Interaction of Light with Molecules

  • Excitation and Relaxation:

    • ΔE (Transitional Energy) = absorbed light.

    • ν = frequency of EMR absorbed.

    • ΔE determines the light wavelength absorbed.

    • Equation: ΔE = Es - Eg = hν = hc/λ.

Requirements for Absorption

  • Molecules must have conjugated double bonds to absorb in the range of 200-900 nm.

  • Chromophore: Atom group that interacts with light and imparts color.

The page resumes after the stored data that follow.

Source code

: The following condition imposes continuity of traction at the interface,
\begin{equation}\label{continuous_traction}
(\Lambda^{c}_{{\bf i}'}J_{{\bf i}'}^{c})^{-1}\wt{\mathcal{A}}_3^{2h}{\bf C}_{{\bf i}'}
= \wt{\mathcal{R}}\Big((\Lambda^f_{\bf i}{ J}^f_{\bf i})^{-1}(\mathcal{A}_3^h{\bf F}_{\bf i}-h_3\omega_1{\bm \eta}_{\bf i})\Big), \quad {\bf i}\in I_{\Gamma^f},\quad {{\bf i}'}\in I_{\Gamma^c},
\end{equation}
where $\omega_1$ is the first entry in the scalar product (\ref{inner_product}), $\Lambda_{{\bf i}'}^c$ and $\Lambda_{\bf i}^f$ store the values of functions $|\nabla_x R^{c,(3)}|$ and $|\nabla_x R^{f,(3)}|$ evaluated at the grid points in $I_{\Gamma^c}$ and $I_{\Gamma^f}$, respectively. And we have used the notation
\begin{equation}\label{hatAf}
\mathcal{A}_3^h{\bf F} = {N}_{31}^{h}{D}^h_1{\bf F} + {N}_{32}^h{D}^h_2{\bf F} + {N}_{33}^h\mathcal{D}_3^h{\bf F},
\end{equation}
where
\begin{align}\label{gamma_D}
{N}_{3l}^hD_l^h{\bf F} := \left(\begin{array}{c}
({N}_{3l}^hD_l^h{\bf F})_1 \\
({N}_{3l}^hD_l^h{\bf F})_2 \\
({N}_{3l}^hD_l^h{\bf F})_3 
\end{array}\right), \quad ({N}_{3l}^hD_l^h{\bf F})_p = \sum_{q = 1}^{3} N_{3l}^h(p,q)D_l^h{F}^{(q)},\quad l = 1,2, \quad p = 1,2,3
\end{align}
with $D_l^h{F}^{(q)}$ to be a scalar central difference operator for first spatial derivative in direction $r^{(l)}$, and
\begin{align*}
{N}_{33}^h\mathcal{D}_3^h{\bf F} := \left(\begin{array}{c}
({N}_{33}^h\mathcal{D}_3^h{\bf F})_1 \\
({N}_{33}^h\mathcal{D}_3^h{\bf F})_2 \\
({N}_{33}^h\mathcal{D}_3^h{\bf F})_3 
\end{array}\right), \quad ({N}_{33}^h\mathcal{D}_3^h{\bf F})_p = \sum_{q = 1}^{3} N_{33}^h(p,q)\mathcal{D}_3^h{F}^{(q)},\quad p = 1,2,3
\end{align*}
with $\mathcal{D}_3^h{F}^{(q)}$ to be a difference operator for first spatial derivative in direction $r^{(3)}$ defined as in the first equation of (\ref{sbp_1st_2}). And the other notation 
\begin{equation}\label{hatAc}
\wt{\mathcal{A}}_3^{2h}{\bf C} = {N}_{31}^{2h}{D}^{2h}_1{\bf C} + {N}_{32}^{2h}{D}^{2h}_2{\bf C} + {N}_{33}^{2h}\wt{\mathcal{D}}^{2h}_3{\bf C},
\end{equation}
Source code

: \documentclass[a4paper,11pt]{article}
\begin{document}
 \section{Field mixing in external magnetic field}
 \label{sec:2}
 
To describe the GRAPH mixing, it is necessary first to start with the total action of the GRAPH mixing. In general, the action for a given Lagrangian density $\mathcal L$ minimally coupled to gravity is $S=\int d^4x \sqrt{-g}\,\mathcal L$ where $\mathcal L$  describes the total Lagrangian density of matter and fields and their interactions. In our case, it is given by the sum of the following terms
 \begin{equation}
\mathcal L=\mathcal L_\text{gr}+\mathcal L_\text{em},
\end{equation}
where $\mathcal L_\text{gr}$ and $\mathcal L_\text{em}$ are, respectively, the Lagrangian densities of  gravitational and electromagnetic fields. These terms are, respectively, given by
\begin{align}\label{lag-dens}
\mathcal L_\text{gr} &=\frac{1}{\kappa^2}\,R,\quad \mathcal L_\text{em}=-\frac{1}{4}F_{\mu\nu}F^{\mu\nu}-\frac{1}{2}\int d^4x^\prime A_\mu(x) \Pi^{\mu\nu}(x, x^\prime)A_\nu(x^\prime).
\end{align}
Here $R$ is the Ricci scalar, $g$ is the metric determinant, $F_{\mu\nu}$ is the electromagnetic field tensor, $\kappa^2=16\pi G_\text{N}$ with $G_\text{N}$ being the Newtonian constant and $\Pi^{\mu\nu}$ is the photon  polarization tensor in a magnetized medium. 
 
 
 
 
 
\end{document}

More conjugated = longer wavelength absorption.

Factors Affecting Light Absorption

  • Absorbance Spectra: Graphical representation of absorbance at different wavelengths.

  • Factors affecting absorption include:

    • Concentration of the absorbing solution.

    • Path length of the sample cell.

    • Nature of the absorbing substance.

Laws of Spectrophotometry

  • Transmittance (T): Ratio of light intensity passing through a sample.

    • Formula: T = I/I0 (percentage transmittance = T × 100).

  • Bouguer-Lambert Law: Describes exponential decay of intensity with path length and concentration:

    • I = I0 e^(-k × l) for path length.

    • I = I0 e^(-k' × c) for concentration.

Beer-Lambert Law

  • Defines relationship between absorbance (A), concentration (c), and path length (l):

    • A = ε × c × l

    • ε = molar absorption coefficient.

Molar Absorption Coefficient

  • If l is in cm and c in mol/L, ε has units L mol⁻¹ cm⁻¹.

  • Useful for comparing absorption abilities of different substances on a molecular basis.

Specific Absorbance

  • Defined for solutions in % m/v (g/100 mL). Denoted as A(1%, 1 cm).

Experimental Measurement of UV-Vis

  • Components of a UV-Vis spectrophotometer:

    • Light Source: Tungsten (Vis) & Deuterium (UV).

    • Monochromator: Filter/Prism/Grating.

    • Sample compartment: Cuvette.

    • Detector: Photocell/Photomultiplier Tube.

Quantitative Analysis Methods

  1. Calibration Curve: Use multiple standard solutions to measure absorbance and construct a curve for determining sample concentration.

  2. Beer-Lambert Law: Calculate concentration from absorbance and known absorption coefficient.